Stefan Zweig, en una de sus mejores obras, La impaciencia del corazón, comenta que no hay “...nada más engañoso que la idea demasiado deferente de que el escritor trabaja ininterrumpidamente la fantasía...En realidad en vez de inventar, solo necesita dejarse encontrar por los personajes y los acontecimientos, los cuales, siempre que haya conservado una elevada capacidad de mirar y escuchar, lo buscan sin cesar para que los refiera”.
La novela de Cristóbal López Carvajal, Lirios marchitos, es una de esas novelas en las que desde el principio el lector percibe las cualidades que definen las obras bien hechas. Un lenguaje fluido y sencillo, pero cuidadosamente contextualizado (es el tributo del lenguaje en las novelas de no ficción), en el que las palabras además de significar evocan sentimientos y lugares. Una estructura narrativa trabada artesanalmente por la que discurren personajes que exudan veracidad absoluta en toda su dimensión humana. Todo ello en un contexto histórico, el Jaén de los años cincuenta del siglo pasado, descrito con la objetividad y meticulosidad de un investigador histórico y narrado con el oficio que proporciona ser un gran lector.

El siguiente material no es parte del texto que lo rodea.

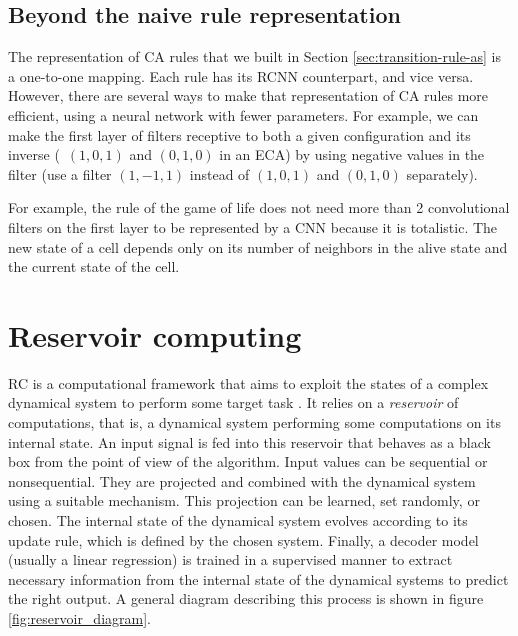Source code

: \subsection{Beyond the naive rule representation}

The representation of \ac{CA} rules that we built in Section
\ref{sec:transition-rule-as} is a one-to-one mapping. Each rule has its
R\ac{CNN} counterpart, and vice versa. However, there are several ways to make
that representation of \ac{CA} rules more efficient, using a neural network with
fewer parameters. For example, we can make the first layer of filters receptive
to both a given configuration and its inverse (\eg~$(1, 0, 1)$ and $(0, 1, 0)$
in an \acl{ECA}) by using negative values in the filter (use a filter $(1, -1, 1)$
instead of $(1, 0, 1)$ and $(0, 1, 0)$ separately).

For example, the rule of the game of life does not need more than 2 convolutional
filters on the first layer to be represented by a \ac{CNN} because it is
totalistic. The new state of a cell depends only on its number of neighbors in
the alive state and the current state of the cell.


\section{Reservoir computing \label{sec:res-models}}
\Acf{RC} is a computational framework that aims to exploit the states of a
complex dynamical system to perform some target task
\parencite{tanakaRecentAdvancesPhysical2019}. It relies on a \emph{reservoir} of
computations, that is, a dynamical system performing some computations on its
internal state. An input signal is fed into this reservoir that behaves as a
black box from the point of view of the algorithm. Input values can be
sequential or nonsequential. They are projected and combined with the dynamical
system using a suitable mechanism. This projection can be learned, set randomly,
or chosen. The internal state of the dynamical system evolves according to its
update rule, which is defined by the chosen system. Finally, a decoder model
(usually a linear regression) is trained in a supervised manner to extract
necessary information from the internal state of the dynamical systems to
predict the right output. A general diagram describing this process is shown in
figure \ref{fig:reservoir_diagram}.


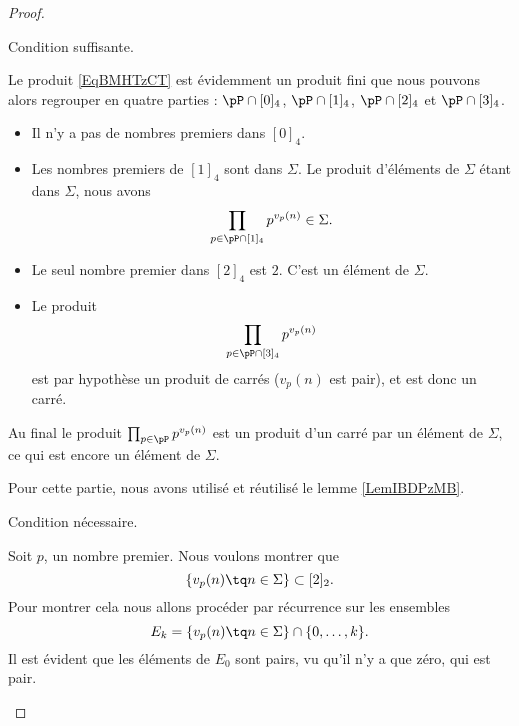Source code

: \begin{proof}
    \begin{subproof}
    \item[Condition suffisante.]
        
        Le produit \eqref{EqBMHTzCT} est évidemment un produit fini que nous pouvons alors regrouper en quatre parties : \( \pP\cap[0]_4\), \( \pP\cap[1]_4\), \( \pP\cap[2]_4\) et \( \pP\cap[3]_4\).

        \begin{itemize}
            \item Il n'y a pas de nombres premiers dans \( [0]_4\).
            \item Les nombres premiers de \( [1]_4\) sont dans \( \Sigma\). Le produit d'éléments de \( \Sigma\) étant dans \( \Sigma\), nous avons
                \begin{equation}
                    \prod_{p\in\pP\cap[1]_4}p^{v_p(n)}\in \Sigma.
                \end{equation}
            \item
                Le seul nombre premier dans \( [2]_4\) est \( 2\). C'est un élément de \( \Sigma\).
            \item
                Le produit
                \begin{equation}
                    \prod_{p\in\pP\cap[3]_4}p^{v_p(n)}
                \end{equation}
                est par hypothèse un produit de carrés (\( v_p(n)\) est pair), et est donc un carré.
        \end{itemize}
        Au final le produit \( \prod_{p\in\pP}p^{v_p(n)}\) est un produit d'un carré par un élément de \( \Sigma\), ce qui est encore un élément de \( \Sigma\).

        Pour cette partie, nous avons utilisé et réutilisé le lemme \ref{LemIBDPzMB}.

    \item[Condition nécessaire.] 

        Soit \( p\), un nombre premier. Nous voulons montrer que
        \begin{equation}
            \{ v_p(n)\tq n\in \Sigma \}\subset [2]_2.
        \end{equation}
        Pour montrer cela nous allons procéder par récurrence sur les ensembles
        \begin{equation}
            E_k=\{ v_p(n)\tq n\in \Sigma \}\cap\{ 0,\ldots, k \}.
        \end{equation}
        Il est évident que les éléments de \( E_0\) sont pairs, vu qu'il n'y a que zéro, qui est pair.


\end{subproof}
\end{proof}
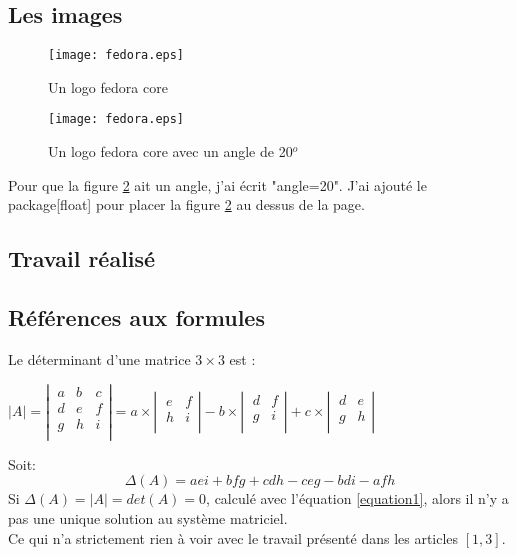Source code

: \documentclass[a4paper,french,10pt]{report}
\begin{document}
	\section{Les images}
	\label{section2}
	\begin{figure}[h]
		\centering
		\texttt{[image: fedora.eps]}
		\caption{Un logo fedora core}
		\label{figure1}
	\end{figure}	
	
	\begin{figure}[H]
		\begin{center}
		\texttt{[image: fedora.eps]}
		\caption{Un logo fedora core avec un angle de 20$^o$}
		\label{figure2}
		\end{center}
	\end{figure}
	Pour que la figure \ref{figure2}  ait un angle, j'ai écrit "angle=20". J'ai ajouté le package[float] pour placer la figure \ref{figure2} au dessus de la page.

	\begin{center}
			\chapter{Travail réalisé}
			\label{chapitre2}
	\end{center}
	\section{Références aux formules}
	\label{section3}
	Le déterminant d'une matrice $3 \times 3$ est : 
	\begin{center}
		$|A|=\left|
		\begin{array}{lrc}
		\ a & b & c \\
		\ d & e & f \\
		\ g & h & i \\
		\end{array}
		\right|
		=a \times \left|
		\begin{array}{cc}
		\ e & f \\
		\ h & i \\
		\end{array} \right|
		-b \times \left|
		\begin{array}{cc}
		\ d & f \\
		\ g & i \\
		\end{array} \right|
		+c \times \left|
		\begin{array}{cc}
		\ d & e \\
		\ g & h \\
		\end{array} \right|$
	\end{center} \par
	Soit: 
	\begin{equation}
		\label{equation1}
	    \Delta (A) = aei+bfg+cdh-ceg-bdi-afh
	\end{equation}
Si $\Delta(A) = |A| = det(A) = 0$, calculé avec l'équation \ref{equation1}, alors il n'y a pas une unique solution au système matriciel. \\
Ce qui n'a strictement rien à voir avec le travail présenté dans les articles $[1, 3]$.\\
\cite{burke1997automated}
\end{document}

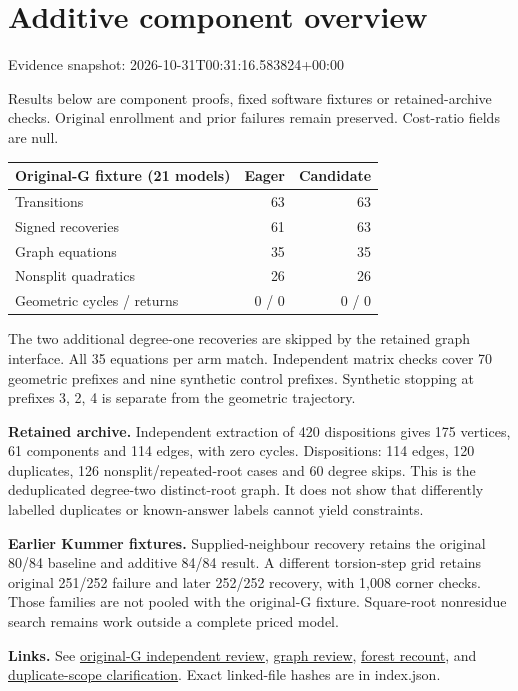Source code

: \documentclass[11pt]{article}
\begin{document}
\section*{Additive component overview}
Evidence snapshot: 2026-10-31T00:31:16.583824+00:00

Results below are component proofs, fixed software fixtures or retained-archive checks. Original enrollment and prior failures remain preserved. Cost-ratio fields are null.

\begin{center}\begin{tabular}{lrr}\toprule
Original-G fixture (21 models) & Eager & Candidate\\\midrule
Transitions &63&63\\
Signed recoveries &61&63\\
Graph equations &35&35\\
Nonsplit quadratics &26&26\\
Geometric cycles / returns &0 / 0&0 / 0\\\bottomrule
\end{tabular}\end{center}

The two additional degree-one recoveries are skipped by the retained graph interface. All 35 equations per arm match. Independent matrix checks cover 70 geometric prefixes and nine synthetic control prefixes. Synthetic stopping at prefixes 3, 2, 4 is separate from the geometric trajectory.

\textbf{Retained archive.} Independent extraction of 420 dispositions gives 175 vertices, 61 components and 114 edges, with zero cycles. Dispositions: 114 edges, 120 duplicates, 126 nonsplit/repeated-root cases and 60 degree skips. This is the deduplicated degree-two distinct-root graph. It does not show that differently labelled duplicates or known-answer labels cannot yield constraints.

\textbf{Earlier Kummer fixtures.} Supplied-neighbour recovery retains the original 80/84 baseline and additive 84/84 result. A different torsion-step grid retains original 251/252 failure and later 252/252 recovery, with 1,008 corner checks. Those families are not pooled with the original-G fixture. Square-root nonresidue search remains work outside a complete priced model.

\textbf{Links.} See \href{../packets/kummer-original-gstep-review/status.json}{original-G independent review}, \href{../packets/kummer-graph-review/review.json}{graph review}, \href{../packets/geometric-forest-review/result.json}{forest recount}, and \href{../packets/geometric-forest-scope/ADDENDUM.md}{duplicate-scope clarification}. Exact linked-file hashes are in index.json.
\end{document}
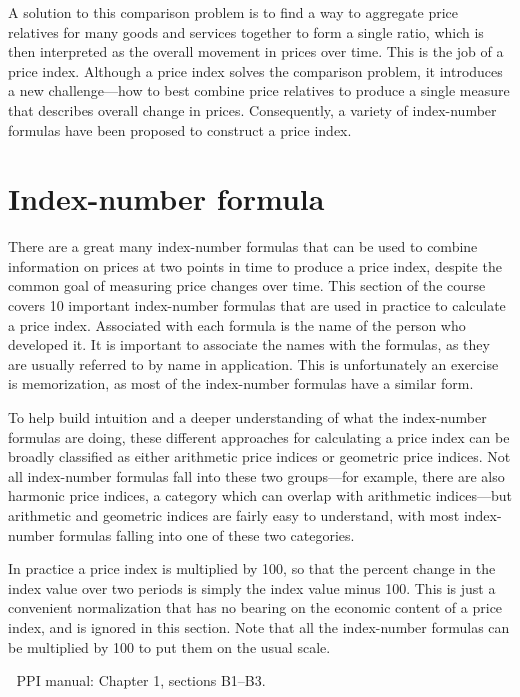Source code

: \documentclass[
]{article}
\begin{document}
A solution to this comparison problem is to find a way to aggregate price relatives for many goods and services together to form a single ratio, which is then interpreted as the overall movement in prices over time. This is the job of a price index. Although a price index solves the comparison problem, it introduces a new challenge---how to best combine price relatives to produce a single measure that describes overall change in prices. Consequently, a variety of index-number formulas have been proposed to construct a price index.

\hypertarget{index-number-formula}{%
\section{Index-number formula}\label{index-number-formula}}

There are a great many index-number formulas that can be used to combine information on prices at two points in time to produce a price index, despite the common goal of measuring price changes over time. This section of the course covers 10 important index-number formulas that are used in practice to calculate a price index. Associated with each formula is the name of the person who developed it. It is important to associate the names with the formulas, as they are usually referred to by name in application. This is unfortunately an exercise is memorization, as most of the index-number formulas have a similar form.

To help build intuition and a deeper understanding of what the index-number formulas are doing, these different approaches for calculating a price index can be broadly classified as either arithmetic price indices or geometric price indices. Not all index-number formulas fall into these two groups---for example, there are also harmonic price indices, a category which can overlap with arithmetic indices---but arithmetic and geometric indices are fairly easy to understand, with most index-number formulas falling into one of these two categories.

In practice a price index is multiplied by 100, so that the percent change in the index value over two periods is simply the index value minus 100. This is just a convenient normalization that has no bearing on the economic content of a price index, and is ignored in this section. Note that all the index-number formulas can be multiplied by 100 to put them on the usual scale.

📖 PPI manual: Chapter 1, sections B1--B3.
\end{document}
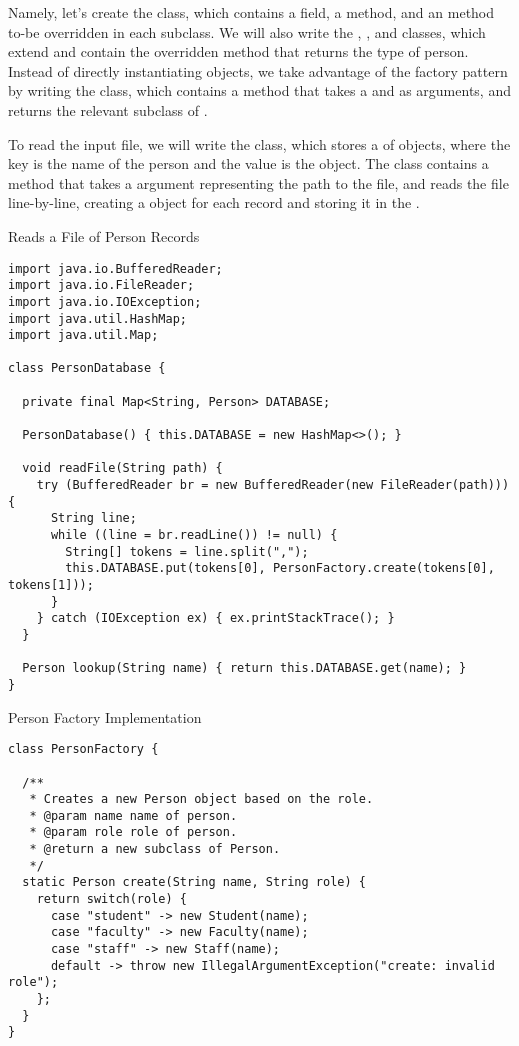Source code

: Namely, let's create the   class, which contains a  field, a  method, and an   method to-be overridden in each subclass. We will also write the , , and  classes, which extend  and contain the overridden  method that returns the type of person. Instead of directly instantiating  objects, we take advantage of the factory pattern by writing the  class, which contains a  method that takes a  and  as arguments, and returns the relevant subclass of .

To read the input file, we will write the  class, which stores a  of  objects, where the key is the name of the person and the value is the  object. The  class contains a  method that takes a  argument representing the path to the file, and reads the file line-by-line, creating a  object for each record and storing it in the .

\begin{cl}{Reads a File of Person Records}
\begin{lstlisting}[language=MyJava]
import java.io.BufferedReader;
import java.io.FileReader;
import java.io.IOException;
import java.util.HashMap;
import java.util.Map;

class PersonDatabase {

  private final Map<String, Person> DATABASE;

  PersonDatabase() { this.DATABASE = new HashMap<>(); }

  void readFile(String path) {
    try (BufferedReader br = new BufferedReader(new FileReader(path))) {
      String line;
      while ((line = br.readLine()) != null) {
        String[] tokens = line.split(",");
        this.DATABASE.put(tokens[0], PersonFactory.create(tokens[0], tokens[1]));
      }
    } catch (IOException ex) { ex.printStackTrace(); }
  }

  Person lookup(String name) { return this.DATABASE.get(name); }
}
\end{lstlisting}
\end{cl}

\begin{cl}{Person Factory Implementation}
\begin{lstlisting}[language=MyJava]
class PersonFactory {
  
  /**
   * Creates a new Person object based on the role.
   * @param name name of person.
   * @param role role of person.
   * @return a new subclass of Person.
   */
  static Person create(String name, String role) {
    return switch(role) {
      case "student" -> new Student(name);
      case "faculty" -> new Faculty(name);
      case "staff" -> new Staff(name);
      default -> throw new IllegalArgumentException("create: invalid role");
    };
  }
}
\end{lstlisting}
\end{cl}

Quien se acerque a esta novela con una mirada localista se quedará solo en la cáscara del fruto, porque esta no es una obra que nos hable solo del Jaén de aquellos lúgubres años, sino que es una obra que metodológicamente transciende la cercanía para empaparnos de la influencia que la superestrucutra dominante ejerce sobre las vidas y los acontecimientos sociológicos más particulares. Además del placer que produce la lectura de Lirios marchitos por su esencia literaria misma, esta obra nos
brinda una doble vertiente, pedagógica e historicista. Aquellos que no vivieron tiempos tan aciagos, y que solo han conocido una sociedad en libertad y democracia, aprenderán de esta novela que el simple ejercicio de valores como la lealtad, la amistad, la coherencia, la tenacidad y el compromiso, o la simple y libre relación interpersonal, se convertían en malsana y sospechosa práctica ante la mirada inquisitorial del represor, siendo así que, lo que hoy es considerado con futilidad, en aquella época era una heroicidad para quienes arriesgaban su integridad moral y física en defensa de la libertad desde esos propios valores. Una trágica cotidianeidad que conmueve inevitablemente al lector. Quienes vivieron y sufrieron aquellos desgraciados tiempos, reconocerán en la novela hechos y personajes, prototipos y situaciones propios de cualquier sociedad sembrada por el miedo de la represión, y en la que se luchaba al mismo tiempo por algo tan elemental como la dignidad humana. Lirios marchitos es una obra sin prejuicios ni sectarismos tal y como Anton Chéjov recomienda al buen escritor: “retratar la vida como es” y “no mentirse a sí mismo”. Verdad y honradez forman la base de la buena escritura porque ante todo forman la base del comportamiento individual y de la acción política, y porque como sigue diciendo el autor ruso, “el escritor no debe convertirse en el juez de sus personajes ni de sus palabras, sino en un testigo desapasionado y saber que en un paisaje un montón de estiércol a veces representa una parte digna de todo respeto y que las malas pasiones son inherentes a la vida, lo mismo que las buenas”.
Lirios marchitos además de una buena novela de no ficción, es un libro necesario para conocer un poco más la condición humana.